Exercise objective
Would you please copy each line of the data in which the string "crypto" occurs?

====== Data supplied ======

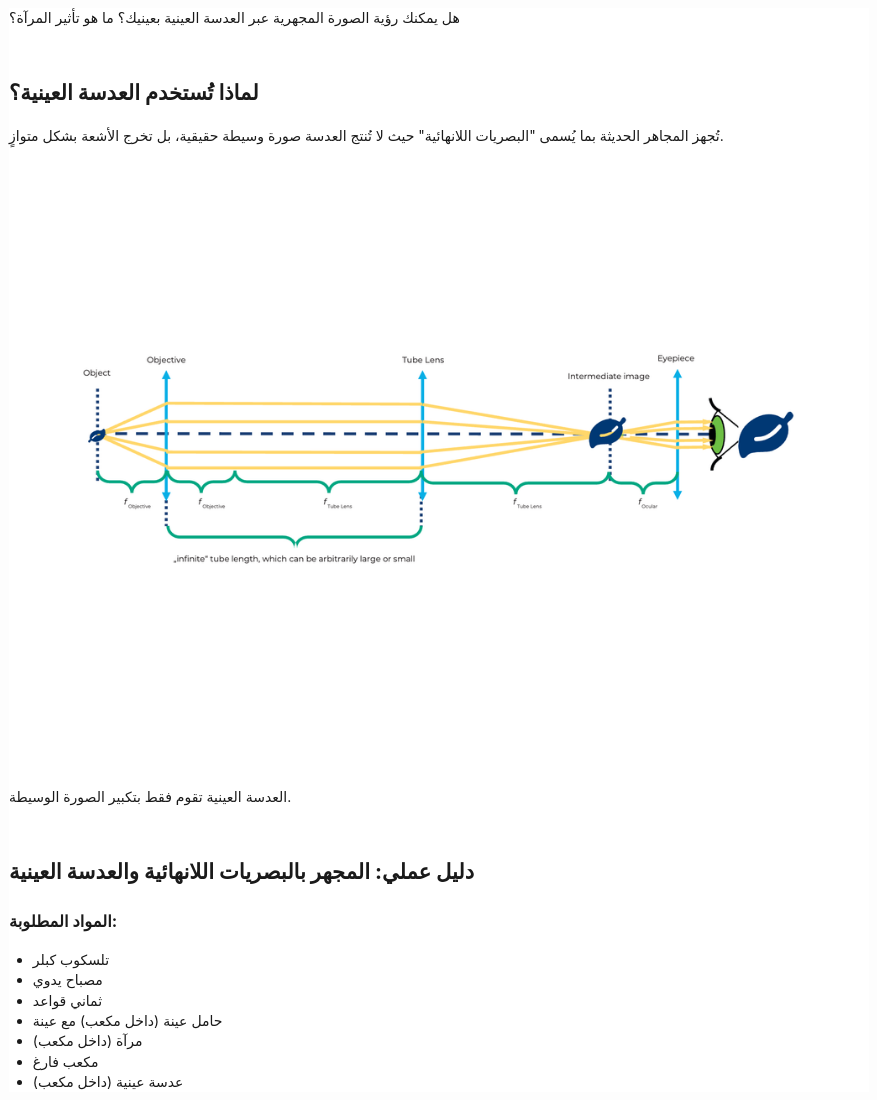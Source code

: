 <div class="alert info">
هل يمكنك رؤية الصورة المجهرية عبر العدسة العينية بعينيك؟ ما هو تأثير المرآة؟
</div><br/>

## لماذا تُستخدم العدسة العينية؟

تُجهز المجاهر الحديثة بما يُسمى "البصريات اللانهائية" حيث لا تُنتج العدسة صورة وسيطة حقيقية، بل تخرج الأشعة بشكل متوازٍ.

![](../IMAGES/MINIBOXNEW/35.png)

<div class="alert-success">
العدسة العينية تقوم فقط بتكبير الصورة الوسيطة.
</div><br/>

## دليل عملي: المجهر بالبصريات اللانهائية والعدسة العينية

### المواد المطلوبة:

- تلسكوب كبلر
- مصباح يدوي
- ثماني قواعد
- حامل عينة (داخل مكعب) مع عينة
- مرآة (داخل مكعب)
- مكعب فارغ
- عدسة عينية (داخل مكعب)

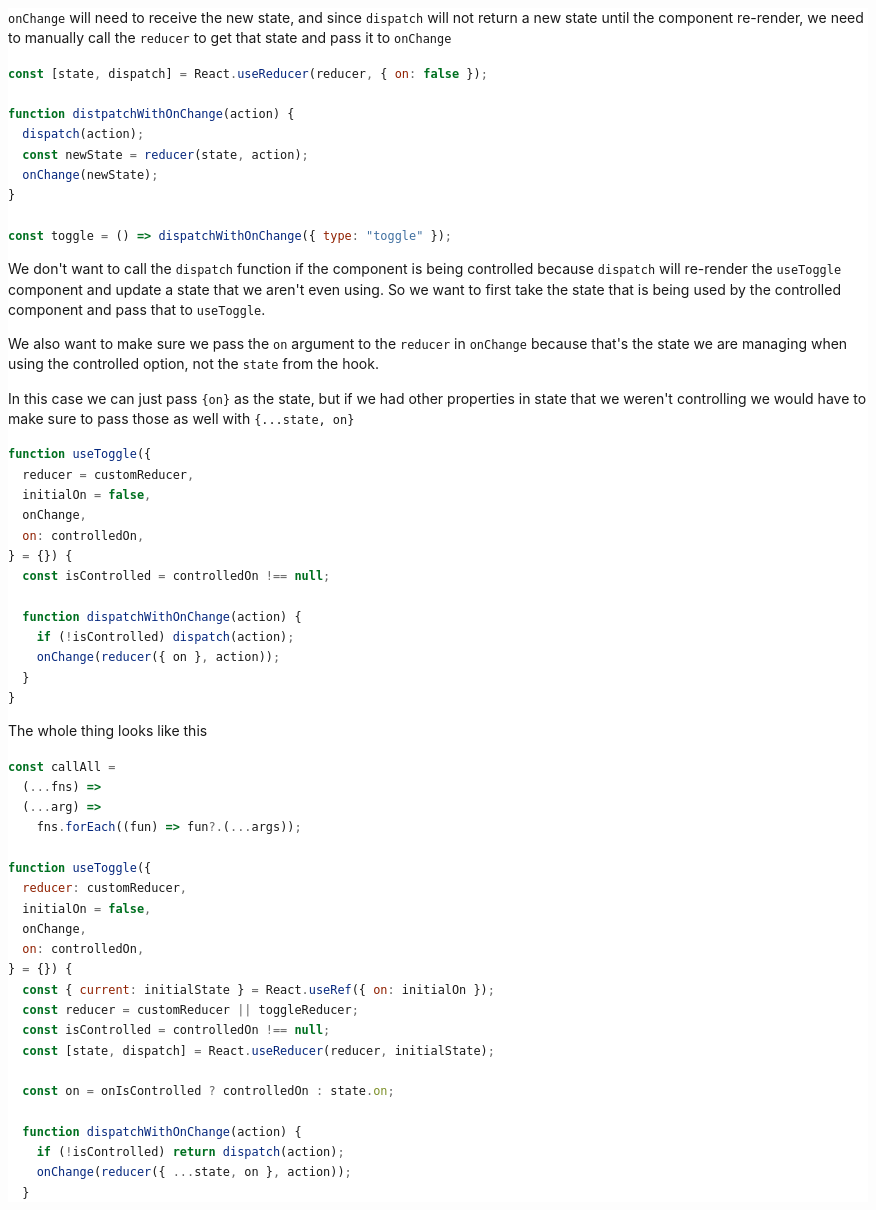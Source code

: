 `onChange` will need to receive the new state, and since `dispatch` will not return a new state until the component re-render, we need to manually call the `reducer` to get that state and pass it to `onChange`

```javascript
const [state, dispatch] = React.useReducer(reducer, { on: false });

function distpatchWithOnChange(action) {
  dispatch(action);
  const newState = reducer(state, action);
  onChange(newState);
}

const toggle = () => dispatchWithOnChange({ type: "toggle" });
```

We don't want to call the `dispatch` function if the component is being controlled because `dispatch` will re-render the `useToggle` component and update a state that we aren't even using. So we want to first take the state that is being used by the controlled component and pass that to `useToggle`.

We also want to make sure we pass the `on` argument to the `reducer` in `onChange` because that's the state we are managing when using the controlled option, not the `state` from the hook.

In this case we can just pass `{on}` as the state, but if we had other properties in state that we weren't controlling we would have to make sure to pass those as well with `{...state, on}`

```javascript
function useToggle({
  reducer = customReducer,
  initialOn = false,
  onChange,
  on: controlledOn,
} = {}) {
  const isControlled = controlledOn !== null;

  function dispatchWithOnChange(action) {
    if (!isControlled) dispatch(action);
    onChange(reducer({ on }, action));
  }
}
```

The whole thing looks like this

```javascript
const callAll =
  (...fns) =>
  (...arg) =>
    fns.forEach((fun) => fun?.(...args));

function useToggle({
  reducer: customReducer,
  initialOn = false,
  onChange,
  on: controlledOn,
} = {}) {
  const { current: initialState } = React.useRef({ on: initialOn });
  const reducer = customReducer || toggleReducer;
  const isControlled = controlledOn !== null;
  const [state, dispatch] = React.useReducer(reducer, initialState);

  const on = onIsControlled ? controlledOn : state.on;

  function dispatchWithOnChange(action) {
    if (!isControlled) return dispatch(action);
    onChange(reducer({ ...state, on }, action));
  }
```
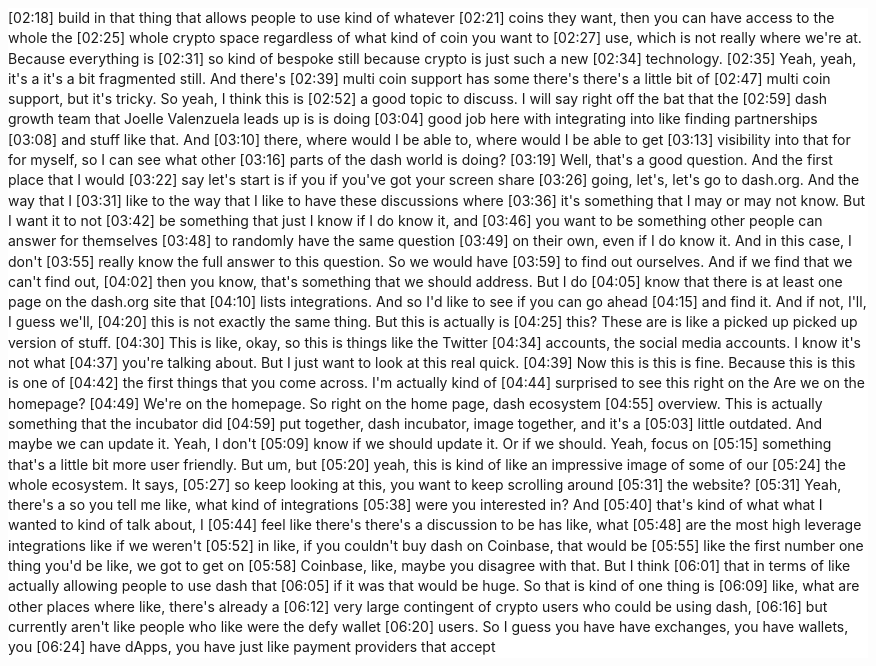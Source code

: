 [02:18] build in that thing that allows people to use kind of whatever
[02:21] coins they want, then you can have access to the whole the
[02:25] whole crypto space regardless of what kind of coin you want to
[02:27] use, which is not really where we're at. Because everything is
[02:31] so kind of bespoke still because crypto is just such a new
[02:34] technology.
[02:35] Yeah, yeah, it's a it's a bit fragmented still. And there's
[02:39] multi coin support has some there's there's a little bit of
[02:47] multi coin support, but it's tricky. So yeah, I think this is
[02:52] a good topic to discuss. I will say right off the bat that the
[02:59] dash growth team that Joelle Valenzuela leads up is is doing
[03:04] good job here with integrating into like finding partnerships
[03:08] and stuff like that. And
[03:10] there, where would I be able to, where would I be able to get
[03:13] visibility into that for for myself, so I can see what other
[03:16] parts of the dash world is doing?
[03:19] Well, that's a good question. And the first place that I would
[03:22] say let's start is if you if you've got your screen share
[03:26] going, let's, let's go to dash.org. And the way that I
[03:31] like to the way that I like to have these discussions where
[03:36] it's something that I may or may not know. But I want it to not
[03:42] be something that just I know if I do know it, and
[03:46] you want to be something other people can answer for themselves
[03:48] to randomly have the same question
[03:49] on their own, even if I do know it. And in this case, I don't
[03:55] really know the full answer to this question. So we would have
[03:59] to find out ourselves. And if we find that we can't find out,
[04:02] then you know, that's something that we should address. But I do
[04:05] know that there is at least one page on the dash.org site that
[04:10] lists integrations. And so I'd like to see if you can go ahead
[04:15] and find it. And if not, I'll, I guess we'll,
[04:20] this is not exactly the same thing. But this is actually is
[04:25] this? These are is like a picked up picked up version of stuff.
[04:30] This is like, okay, so this is things like the Twitter
[04:34] accounts, the social media accounts. I know it's not what
[04:37] you're talking about. But I just want to look at this real quick.
[04:39] Now this is this is fine. Because this is this is one of
[04:42] the first things that you come across. I'm actually kind of
[04:44] surprised to see this right on the Are we on the homepage?
[04:49] We're on the homepage. So right on the home page, dash ecosystem
[04:55] overview. This is actually something that the incubator did
[04:59] put together, dash incubator, image together, and it's a
[05:03] little outdated. And maybe we can update it. Yeah, I don't
[05:09] know if we should update it. Or if we should. Yeah, focus on
[05:15] something that's a little bit more user friendly. But um, but
[05:20] yeah, this is kind of like an impressive image of some of our
[05:24] the whole ecosystem. It says,
[05:27] so keep looking at this, you want to keep scrolling around
[05:31] the website?
[05:31] Yeah, there's a so you tell me like, what kind of integrations
[05:38] were you interested in? And
[05:40] that's kind of what what I wanted to kind of talk about, I
[05:44] feel like there's there's a discussion to be has like, what
[05:48] are the most high leverage integrations like if we weren't
[05:52] in like, if you couldn't buy dash on Coinbase, that would be
[05:55] like the first number one thing you'd be like, we got to get on
[05:58] Coinbase, like, maybe you disagree with that. But I think
[06:01] that in terms of like actually allowing people to use dash that
[06:05] if it was that would be huge. So that is kind of one thing is
[06:09] like, what are other places where like, there's already a
[06:12] very large contingent of crypto users who could be using dash,
[06:16] but currently aren't like people who like were the defy wallet
[06:20] users. So I guess you have have exchanges, you have wallets, you
[06:24] have dApps, you have just like payment providers that accept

======

Response below
[02:25] whole crypto space regardless of what kind of coin you want to
[02:31] so kind of bespoke still because crypto is just such a new
[06:12] very large contingent of crypto users who could be using dash,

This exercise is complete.